KyotoCore is the central module of KYOTO that is used to process textual data for generating knowledge. It consists of a collection of separate modules that read and write text representations in the Kyoto Annotation Format (see the web page for explaining KAF). Each module adds a new layer of analysis to KAF, taking previous layers as input. The KAF representations of text are stored in separate databases that are maintained by the document base. The sequential processing of text into KAF according to a pipeline of modules is controlled by a job-dispatcher. The job-dispatcher checks the status of each document in the databases and applies the next module in a pipeline that is associated to a database. The so-called PipeT module can be used to create any pipeline of modules. The KyotoCore system thus consists of the set of modules built for KYOTO, together with the document base and the job-dispatcher, where we created specific pipelines for the KYOTO process flow. With PipeT it is possible for any developer or system integrator to build any other pipeline.
KyotoCore is embedded in the overall architecture of KYOTO, where documents and websites are collected in WikyPlanet (a Semantic Media Wiki for the environment). The Capture module can collect these sources (or any other set of documents) and will push them into a database in the document-base. The job-dispatcher will then apply the pipeline associated with that database to each document in the database.

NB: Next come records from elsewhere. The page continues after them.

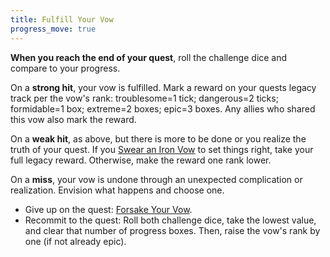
 ```yaml
---
title: Fulfill Your Vow
progress_move: true
---
```


**When you reach the end of your quest**, roll the challenge dice and compare to your progress.

On a **strong hit**, your vow is fulfilled. Mark a reward on your quests legacy track per the vow's rank: troublesome=1 tick; dangerous=2 ticks; formidable=1 box; extreme=2 boxes; epic=3 boxes. Any allies who shared this vow also mark the reward.

On a **weak hit**, as above, but there is more to be done or you realize the truth of your quest. If you [Swear an Iron Vow](/moves/quest/swear_an_iron_vow) to set things right, take your full legacy reward. Otherwise, make the reward one rank lower.

On a **miss**, your vow is undone through an unexpected complication or realization. Envision what happens and choose one.

- Give up on the quest: [Forsake Your Vow](/moves/quest/forsake_your_vow).
- Recommit to the quest: Roll both challenge dice, take the lowest value, and clear that number of progress boxes. Then, raise the vow's rank by one (if not already epic).
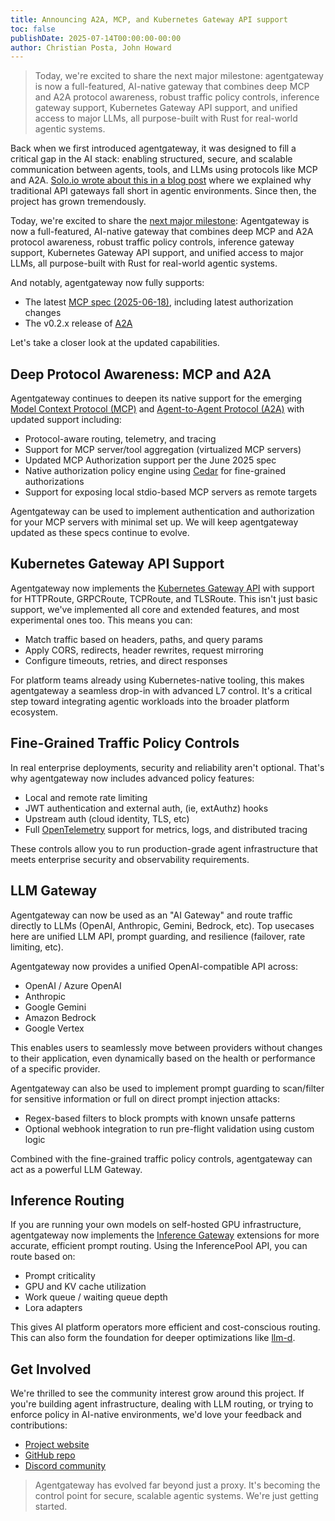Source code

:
 ```yaml
---
title: Announcing A2A, MCP, and Kubernetes Gateway API support
toc: false
publishDate: 2025-07-14T00:00:00-00:00
author: Christian Posta, John Howard
---
```


> Today, we're excited to share the next major milestone: agentgateway is now a full-featured, AI-native gateway that combines deep MCP and A2A protocol awareness, robust traffic policy controls, inference gateway support, Kubernetes Gateway API support, and unified access to major LLMs, all purpose-built with Rust for real-world agentic systems.

Back when we first introduced agentgateway, it was designed to fill a critical gap in the AI stack: enabling structured, secure, and scalable communication between agents, tools, and LLMs using protocols like MCP and A2A. [Solo.io wrote about this in a blog post](https://www.solo.io/blog/why-do-we-need-a-new-gateway-for-ai-agents) where we explained why traditional API gateways fall short in agentic environments. Since then, the project has grown tremendously.

Today, we're excited to share the [next major milestone](https://github.com/agentgateway/agentgateway): Agentgateway is now a full-featured, AI-native gateway that combines deep MCP and A2A protocol awareness, robust traffic policy controls, inference gateway support, Kubernetes Gateway API support, and unified access to major LLMs, all purpose-built with Rust for real-world agentic systems.

And notably, agentgateway now fully supports:

* The latest [MCP spec (2025-06-18)](https://modelcontextprotocol.io/), including latest authorization changes
* The v0.2.x release of [A2A](https://github.com/agentgateway/a2a-spec)

Let's take a closer look at the updated capabilities.

## Deep Protocol Awareness: MCP and A2A

Agentgateway continues to deepen its native support for the emerging [Model Context Protocol (MCP)](https://modelcontextprotocol.io/) and [Agent-to-Agent Protocol (A2A)](https://github.com/agentgateway/a2a-spec) with updated support including:

* Protocol-aware routing, telemetry, and tracing
* Support for MCP server/tool aggregation (virtualized MCP servers)
* Updated MCP Authorization support per the June 2025 spec
* Native authorization policy engine using [Cedar](https://www.cedarpolicy.com/) for fine-grained authorizations
* Support for exposing local stdio-based MCP servers as remote targets

Agentgateway can be used to implement authentication and authorization for your MCP servers with minimal set up. We will keep agentgateway updated as these specs continue to evolve.

## Kubernetes Gateway API Support

Agentgateway now implements the [Kubernetes Gateway API](https://gateway-api.sigs.k8s.io/) with support for HTTPRoute, GRPCRoute, TCPRoute, and TLSRoute. This isn't just basic support, we've implemented all core and extended features, and most experimental ones too. This means you can:

* Match traffic based on headers, paths, and query params
* Apply CORS, redirects, header rewrites, request mirroring
* Configure timeouts, retries, and direct responses

For platform teams already using Kubernetes-native tooling, this makes agentgateway a seamless drop-in with advanced L7 control. It's a critical step toward integrating agentic workloads into the broader platform ecosystem.

## Fine-Grained Traffic Policy Controls

In real enterprise deployments, security and reliability aren't optional. That's why agentgateway now includes advanced policy features:

* Local and remote rate limiting
* JWT authentication and external auth, (ie, extAuthz) hooks
* Upstream auth (cloud identity, TLS, etc)
* Full [OpenTelemetry](https://opentelemetry.io/) support for metrics, logs, and distributed tracing

These controls allow you to run production-grade agent infrastructure that meets enterprise security and observability requirements.

## LLM Gateway

Agentgateway can now be used as an "AI Gateway" and route traffic directly to LLMs (OpenAI, Anthropic, Gemini, Bedrock, etc). Top usecases here are unified LLM API, prompt guarding, and resilience (failover, rate limiting, etc).

Agentgateway now provides a unified OpenAI-compatible API across:

* OpenAI / Azure OpenAI
* Anthropic
* Google Gemini
* Amazon Bedrock
* Google Vertex

This enables users to seamlessly move between providers without changes to their application, even dynamically based on the health or performance of a specific provider.

Agentgateway can also be used to implement prompt guarding to scan/filter for sensitive information or full on direct prompt injection attacks:

* Regex-based filters to block prompts with known unsafe patterns
* Optional webhook integration to run pre-flight validation using custom logic

Combined with the fine-grained traffic policy controls, agentgateway can act as a powerful LLM Gateway.

## Inference Routing

If you are running your own models on self-hosted GPU infrastructure, agentgateway now implements the [Inference Gateway](https://github.com/agentgateway/inference-gateway) extensions for more accurate, efficient prompt routing. Using the InferencePool API, you can route based on:

* Prompt criticality
* GPU and KV cache utilization
* Work queue / waiting queue depth
* Lora adapters

This gives AI platform operators more efficient and cost-conscious routing. This can also form the foundation for deeper optimizations like [llm-d](https://github.com/agentgateway/llm-d).

## Get Involved

We're thrilled to see the community interest grow around this project. If you're building agent infrastructure, dealing with LLM routing, or trying to enforce policy in AI-native environments, we'd love your feedback and contributions:

* [Project website](https://agentgateway.io/)
* [GitHub repo](https://github.com/agentgateway/agentgateway)
* [Discord community](https://discord.com/invite/y9efgEmppm)

> Agentgateway has evolved far beyond just a proxy. It's becoming the control point for secure, scalable agentic systems. We're just getting started.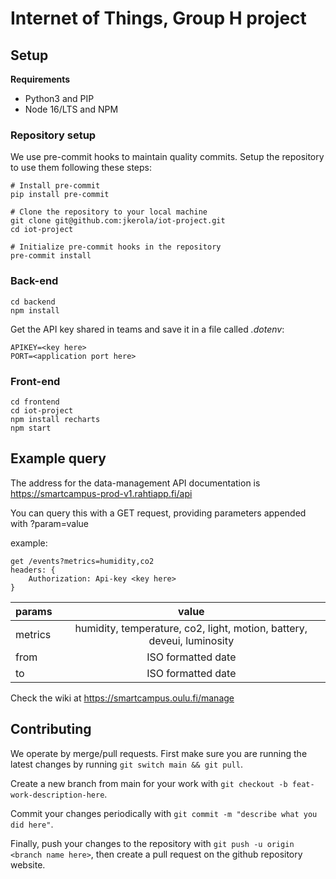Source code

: # Internet of Things, Group H project

## Setup

**Requirements**

- Python3 and PIP
- Node 16/LTS and NPM

### Repository setup

We use pre-commit hooks to maintain quality commits. Setup the repository to use them following these steps:

```shell
# Install pre-commit
pip install pre-commit

# Clone the repository to your local machine
git clone git@github.com:jkerola/iot-project.git
cd iot-project

# Initialize pre-commit hooks in the repository
pre-commit install
```

### Back-end

```shell
cd backend
npm install
```

Get the API key shared in teams and save it in a file called _.dotenv_:

```shell
APIKEY=<key here>
PORT=<application port here>
```

### Front-end

```shell
cd frontend
cd iot-project
npm install recharts
npm start
```

## Example query

The address for the data-management API documentation is
https://smartcampus-prod-v1.rahtiapp.fi/api

You can query this with a GET request, providing parameters appended with ?param=value

example:

```
get /events?metrics=humidity,co2
headers: {
    Authorization: Api-key <key here>
}
```

| params  |                                 value                                  |
| :------ | :--------------------------------------------------------------------: |
| metrics | humidity, temperature, co2, light, motion, battery, deveui, luminosity |
| from    |                           ISO formatted date                           |
| to      |                           ISO formatted date                           |

Check the wiki at https://smartcampus.oulu.fi/manage

## Contributing

We operate by merge/pull requests. First make sure you are running the latest changes by running `git switch main && git pull`.

Create a new branch from main for your work with `git checkout -b feat-work-description-here`.

Commit your changes periodically with `git commit -m "describe what you did here"`.

Finally, push your changes to the repository with `git push -u origin <branch name here>`, then create a pull request on the github repository website.
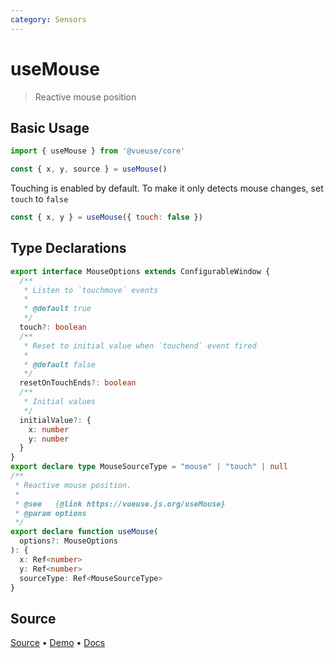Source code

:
 ```yaml
---
category: Sensors
---
```


<!--DEMO_STARTS-->
<script setup>
import Demo from './demo.vue'
</script>
<DemoContainer><Demo/></DemoContainer>
<!--DEMO_ENDS-->

<!--HEAD_STARTS--><!--HEAD_ENDS-->


# useMouse

> Reactive mouse position

## Basic Usage

```js
import { useMouse } from '@vueuse/core'

const { x, y, source } = useMouse()
```

Touching is enabled by default. To make it only detects mouse changes, set `touch` to `false`

```js
const { x, y } = useMouse({ touch: false })
```



<!--FOOTER_STARTS-->
## Type Declarations

```typescript
export interface MouseOptions extends ConfigurableWindow {
  /**
   * Listen to `touchmove` events
   *
   * @default true
   */
  touch?: boolean
  /**
   * Reset to initial value when `touchend` event fired
   *
   * @default false
   */
  resetOnTouchEnds?: boolean
  /**
   * Initial values
   */
  initialValue?: {
    x: number
    y: number
  }
}
export declare type MouseSourceType = "mouse" | "touch" | null
/**
 * Reactive mouse position.
 *
 * @see   {@link https://vueuse.js.org/useMouse}
 * @param options
 */
export declare function useMouse(
  options?: MouseOptions
): {
  x: Ref<number>
  y: Ref<number>
  sourceType: Ref<MouseSourceType>
}
```

## Source

[Source](https://github.com/antfu/vueuse/blob/master/packages/core/useMouse/index.ts) • [Demo](https://github.com/antfu/vueuse/blob/master/packages/core/useMouse/demo.vue) • [Docs](https://github.com/antfu/vueuse/blob/master/packages/core/useMouse/index.md)


<!--FOOTER_ENDS-->
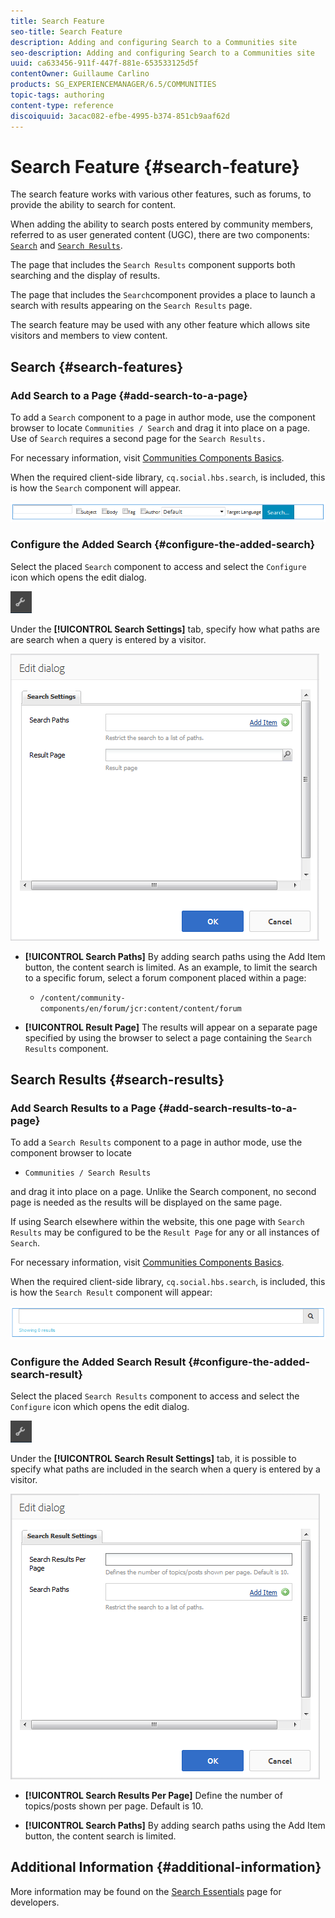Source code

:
 ```yaml
---
title: Search Feature
seo-title: Search Feature
description: Adding and configuring Search to a Communities site
seo-description: Adding and configuring Search to a Communities site
uuid: ca633456-911f-447f-881e-653533125d5f
contentOwner: Guillaume Carlino
products: SG_EXPERIENCEMANAGER/6.5/COMMUNITIES
topic-tags: authoring
content-type: reference
discoiquuid: 3acac082-efbe-4995-b374-851cb9aaf62d
---
```


# Search Feature {#search-feature}

The search feature works with various other features, such as forums, to provide the ability to search for content.

When adding the ability to search posts entered by community members, referred to as user generated content (UGC), there are two components: [ `Search`](#search) and [ `Search Results`](#search-results).

The page that includes the `Search Results` component supports both searching and the display of results.

The page that includes the `Search`component provides a place to launch a search with results appearing on the `Search Results` page.

The search feature may be used with any other feature which allows site visitors and members to view content.

## Search {#search-features}

### Add Search to a Page {#add-search-to-a-page}

To add a `Search` component to a page in author mode, use the component browser to locate `Communities / Search` and drag it into place on a page. Use of `Search` requires a second page for the `Search Results.`

For necessary information, visit [Communities Components Basics](basics.md).

When the required client-side library, `cq.social.hbs.search`, is included, this is how the `Search` component will appear.

![chlimage_1-373](assets/chlimage_1-373.png)

### Configure the Added Search {#configure-the-added-search}

Select the placed `Search` component to access and select the `Configure` icon which opens the edit dialog.

![chlimage_1-374](assets/chlimage_1-374.png)

Under the **[!UICONTROL Search Settings]** tab, specify how what paths are are search when a query is entered by a visitor.

![chlimage_1-375](assets/chlimage_1-375.png)

* **[!UICONTROL Search Paths]**
  By adding search paths using the Add Item button, the content search is limited. As an example, to limit the search to a specific forum, select a forum component placed within a page:

    * `/content/community-components/en/forum/jcr:content/content/forum`

* **[!UICONTROL Result Page]**
  The results will appear on a separate page specified by using the browser to select a page containing the `Search Results` component.

## Search Results {#search-results}

### Add Search Results to a Page {#add-search-results-to-a-page}

To add a `Search Results` component to a page in author mode, use the component browser to locate

* `Communities / Search Results`

and drag it into place on a page. Unlike the Search component, no second page is needed as the results will be displayed on the same page.

If using Search elsewhere within the website, this one page with `Search Results` may be configured to be the `Result Page` for any or all instances of `Search`.

For necessary information, visit [Communities Components Basics](basics.md).

When the required client-side library, `cq.social.hbs.search`, is included, this is how the `Search Result` component will appear:

![chlimage_1-376](assets/chlimage_1-376.png)

### Configure the Added Search Result {#configure-the-added-search-result}

Select the placed `Search Results` component to access and select the `Configure` icon which opens the edit dialog.

![chlimage_1-377](assets/chlimage_1-377.png)

Under the **[!UICONTROL Search Result Settings]** tab, it is possible to specify what paths are included in the search when a query is entered by a visitor.

![chlimage_1-378](assets/chlimage_1-378.png)

* **[!UICONTROL Search Results Per Page]**
  Define the number of topics/posts shown per page. Default is 10.

* **[!UICONTROL Search Paths]**
  By adding search paths using the Add Item button, the content search is limited.

## Additional Information {#additional-information}

More information may be found on the [Search Essentials](search-implementation.md) page for developers.
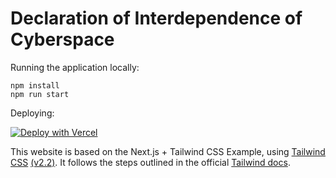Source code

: # Declaration of Interdependence of Cyberspace

Running the application locally:

```
npm install
npm run start
```

Deploying:

[![Deploy with Vercel](https://vercel.com/button)](https://vercel.com/new/git/external?repository-url=https://github.com/vercel/next.js/tree/canary/examples/with-tailwindcss&project-name=with-tailwindcss&repository-name=with-tailwindcss)

This website is based on the Next.js + Tailwind CSS Example, using [Tailwind CSS](https://tailwindcss.com/) [(v2.2)](https://blog.tailwindcss.com/tailwindcss-2-2). It follows the steps outlined in the official [Tailwind docs](https://tailwindcss.com/docs/guides/nextjs).
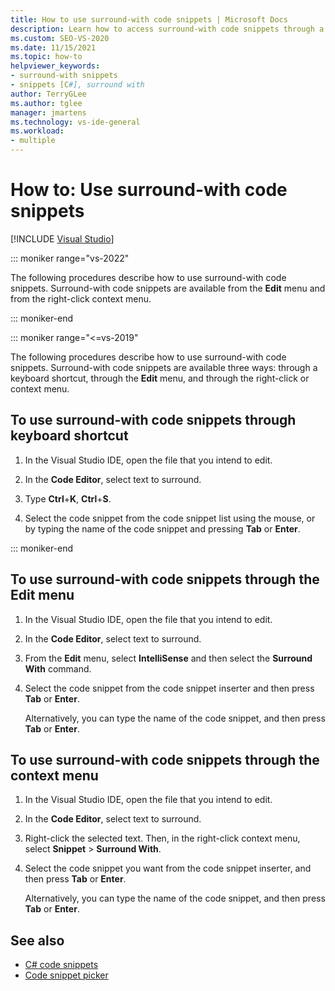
 ```yaml
---
title: How to use surround-with code snippets | Microsoft Docs
description: Learn how to access surround-with code snippets through a keyboard shortcut, on the Edit menu, or on a right-click or context menu.
ms.custom: SEO-VS-2020
ms.date: 11/15/2021
ms.topic: how-to
helpviewer_keywords:
- surround-with snippets
- snippets [C#], surround with
author: TerryGLee
ms.author: tglee
manager: jmartens
ms.technology: vs-ide-general
ms.workload:
- multiple
---
```

# How to: Use surround-with code snippets

 [!INCLUDE [Visual Studio](~/includes/applies-to-version/vs-not-mac.md)]

::: moniker range="vs-2022"

The following procedures describe how to use surround-with code snippets. Surround-with code snippets are available from the **Edit** menu and from the right-click context menu.

::: moniker-end

::: moniker range="<=vs-2019"

The following procedures describe how to use surround-with code snippets. Surround-with code snippets are available three ways: through a keyboard shortcut, through the **Edit** menu, and through the right-click or context menu.

## To use surround-with code snippets through keyboard shortcut

1. In the Visual Studio IDE, open the file that you intend to edit.

1. In the **Code Editor**, select text to surround.

1. Type **Ctrl**+**K**, **Ctrl**+**S**.

1. Select the code snippet from the code snippet list using the mouse, or by typing the name of the code snippet and pressing **Tab** or **Enter**.

::: moniker-end

## To use surround-with code snippets through the Edit menu

1. In the Visual Studio IDE, open the file that you intend to edit.

1. In the **Code Editor**, select text to surround.

1. From the **Edit** menu, select **IntelliSense** and then select the **Surround With** command.

1. Select the code snippet from the code snippet inserter and then press **Tab** or **Enter**.

     Alternatively, you can type the name of the code snippet, and then press **Tab** or **Enter**.

## To use surround-with code snippets through the context menu

1. In the Visual Studio IDE, open the file that you intend to edit.

1. In the **Code Editor**, select text to surround.

1. Right-click the selected text. Then, in the right-click context menu, select **Snippet** > **Surround With**.

1. Select the code snippet you want from the code snippet inserter, and then press **Tab** or **Enter**.

     Alternatively, you can type the name of the code snippet, and then press **Tab** or **Enter**.

## See also

- [C# code snippets](../ide/visual-csharp-code-snippets.md)
- [Code snippet picker](../ide/reference/code-snippet-picker.md)
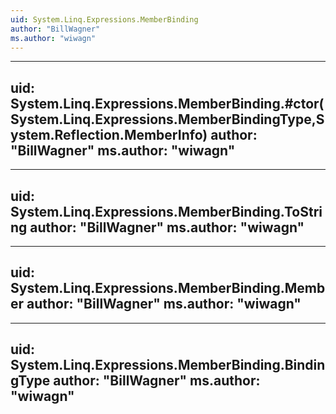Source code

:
 ```yaml
---
uid: System.Linq.Expressions.MemberBinding
author: "BillWagner"
ms.author: "wiwagn"
---
```


---
uid: System.Linq.Expressions.MemberBinding.#ctor(System.Linq.Expressions.MemberBindingType,System.Reflection.MemberInfo)
author: "BillWagner"
ms.author: "wiwagn"
---

---
uid: System.Linq.Expressions.MemberBinding.ToString
author: "BillWagner"
ms.author: "wiwagn"
---

---
uid: System.Linq.Expressions.MemberBinding.Member
author: "BillWagner"
ms.author: "wiwagn"
---

---
uid: System.Linq.Expressions.MemberBinding.BindingType
author: "BillWagner"
ms.author: "wiwagn"
---
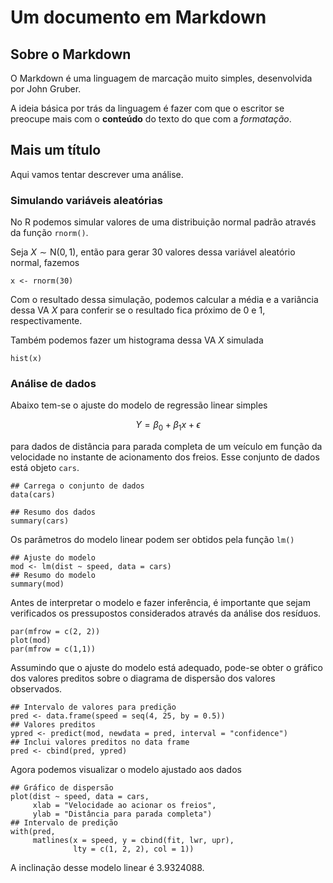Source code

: # Um documento em Markdown

## Sobre o Markdown

O Markdown é uma linguagem de marcação muito simples, desenvolvida por
John Gruber.

A ideia básica por trás da linguagem é fazer com que o escritor se
preocupe mais com o **conteúdo** do texto do que com a *formatação*.

## Mais um título

Aqui vamos tentar descrever uma análise.

### Simulando variáveis aleatórias

No R podemos simular valores de uma distribuição normal padrão através
da função `rnorm()`.

Seja $X \sim \text{N}(0,1)$, então para gerar 30 valores dessa variável
aleatório normal, fazemos

```
x <- rnorm(30)
```

Com o resultado dessa simulação, podemos calcular a média e a variância
dessa VA $X$ para conferir se o resultado fica próximo de 0 e 1,
respectivamente.

Também podemos fazer um histograma dessa VA $X$ simulada

```
hist(x)
```

### Análise de dados

Abaixo tem-se o ajuste do modelo de regressão linear simples

$$
Y = \beta_0 + \beta_1 x + \epsilon
$$

para dados de distância para parada completa de um veículo em função da
velocidade no instante de acionamento dos freios. Esse conjunto de dados
está objeto `cars`.

```
## Carrega o conjunto de dados
data(cars)

## Resumo dos dados
summary(cars)
```

Os parâmetros do modelo linear podem ser obtidos pela função `lm()`

```
## Ajuste do modelo
mod <- lm(dist ~ speed, data = cars)
## Resumo do modelo
summary(mod)
```

Antes de interpretar o modelo e fazer inferência, é importante que sejam
verificados os pressupostos considerados através da análise dos resíduos.

```
par(mfrow = c(2, 2))
plot(mod)
par(mfrow = c(1,1))
```

Assumindo que o ajuste do modelo está adequado, pode-se obter o 
gráfico dos valores preditos sobre o diagrama de dispersão dos
valores observados.

```
## Intervalo de valores para predição
pred <- data.frame(speed = seq(4, 25, by = 0.5))
## Valores preditos
ypred <- predict(mod, newdata = pred, interval = "confidence")
## Inclui valores preditos no data frame
pred <- cbind(pred, ypred)
```

Agora podemos visualizar o modelo ajustado aos dados

```
## Gráfico de dispersão
plot(dist ~ speed, data = cars,
     xlab = "Velocidade ao acionar os freios",
     ylab = "Distância para parada completa")
## Intervalo de predição
with(pred,
     matlines(x = speed, y = cbind(fit, lwr, upr),
              lty = c(1, 2, 2), col = 1))
```

A inclinação desse modelo linear é 3.9324088.
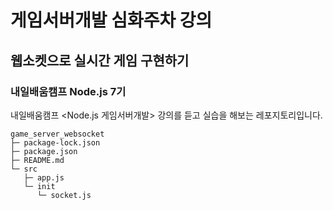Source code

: # 게임서버개발 심화주차 강의
## 웹소켓으로 실시간 게임 구현하기
### 내일배움캠프 Node.js 7기
내일배움캠프 <Node.js 게임서버개발> 강의를 듣고 실습을 해보는 레포지토리입니다.
```
game_server_websocket
├─ package-lock.json
├─ package.json
├─ README.md
└─ src
   ├─ app.js
   └─ init
      └─ socket.js

```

A Multilingual Knowledge Base is used by many modules to carry out the semantic processing of text. It contains a central ontology and generic wordnets in various languages, stored in the DebVisDic platform. The Knowledge Base can be extended through the Wikyoto editor for a specific domain or application. Through one of the KYOTO pipelines, we can build a database with terms and relations from any set of documents in KAF. Wikyto can take these concepts and terms as input and combine it with background vocabularies and generic resources in the Multilingual Knowledge base. This will result in a domain wordnet (possibly in multiple languages) that is combined with the generic resources for processing KAF. Another pipeline can then generate factual data out of the KAF on the basis of the domain model and the generic resources.
In the next figure, we give a detailed overview of the KyotoCore architecture and its embedding in the complete KYOTO platform:
The KyotoCore system includes the following components:
- The KYOTO document base, which maintains, documents, databases, and users with rights (as a usual DMS) but which also assigns pipelines of processing modules to databases; Any type of document can be uploaded into the document-base but they need to be converted to text or html to be able to further process them.It is also possible to directly upload KAF documents.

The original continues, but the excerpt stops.